(Saved entries)
-- Opening Marker --

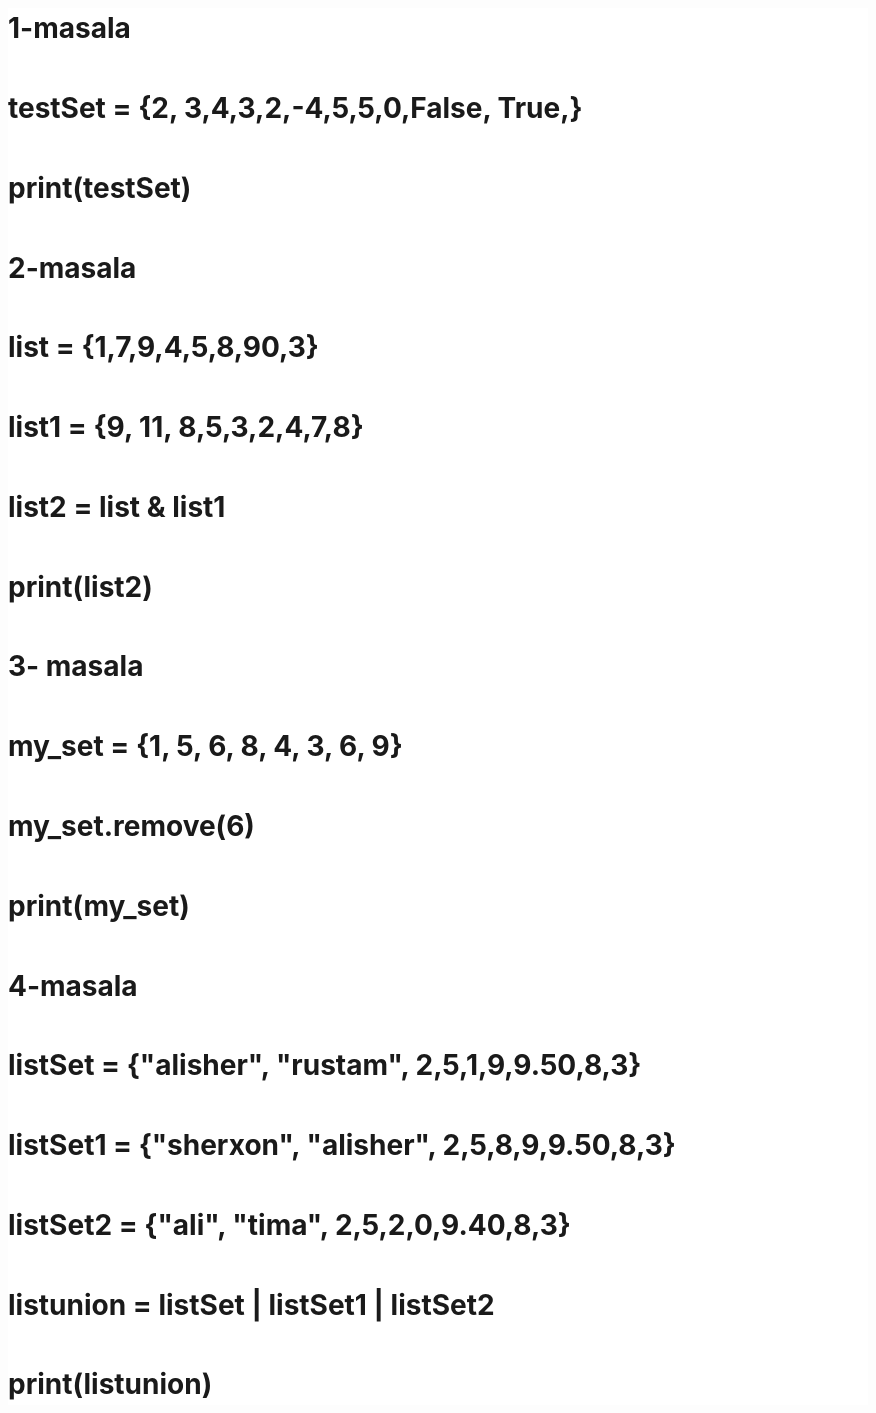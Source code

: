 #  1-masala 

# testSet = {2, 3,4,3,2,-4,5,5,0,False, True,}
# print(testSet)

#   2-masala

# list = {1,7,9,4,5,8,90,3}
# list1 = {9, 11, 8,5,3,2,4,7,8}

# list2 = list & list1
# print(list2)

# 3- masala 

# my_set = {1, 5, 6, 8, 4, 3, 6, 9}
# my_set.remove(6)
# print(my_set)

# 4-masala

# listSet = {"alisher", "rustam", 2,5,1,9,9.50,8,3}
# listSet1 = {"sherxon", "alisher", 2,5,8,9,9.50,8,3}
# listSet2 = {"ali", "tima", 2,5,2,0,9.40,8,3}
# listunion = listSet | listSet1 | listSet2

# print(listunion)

-- Closing Marker --

*EXERCISE DESCRIPTION:*
The copy you give must repeat each record character for character, but it must not include the pictures.

*TASK RESPONSE:*
Source code

: #  1-masala 

# testSet = {2, 3,4,3,2,-4,5,5,0,False, True,}
# print(testSet)

#   2-masala

# list = {1,7,9,4,5,8,90,3}
# list1 = {9, 11, 8,5,3,2,4,7,8}

# list2 = list & list1
# print(list2)

# 3- masala 

# my_set = {1, 5, 6, 8, 4, 3, 6, 9}
# my_set.remove(6)
# print(my_set)

# 4-masala

# listSet = {"alisher", "rustam", 2,5,1,9,9.50,8,3}
# listSet1 = {"sherxon", "alisher", 2,5,8,9,9.50,8,3}
# listSet2 = {"ali", "tima", 2,5,2,0,9.40,8,3}
# listunion = listSet | listSet1 | listSet2

# print(listunion)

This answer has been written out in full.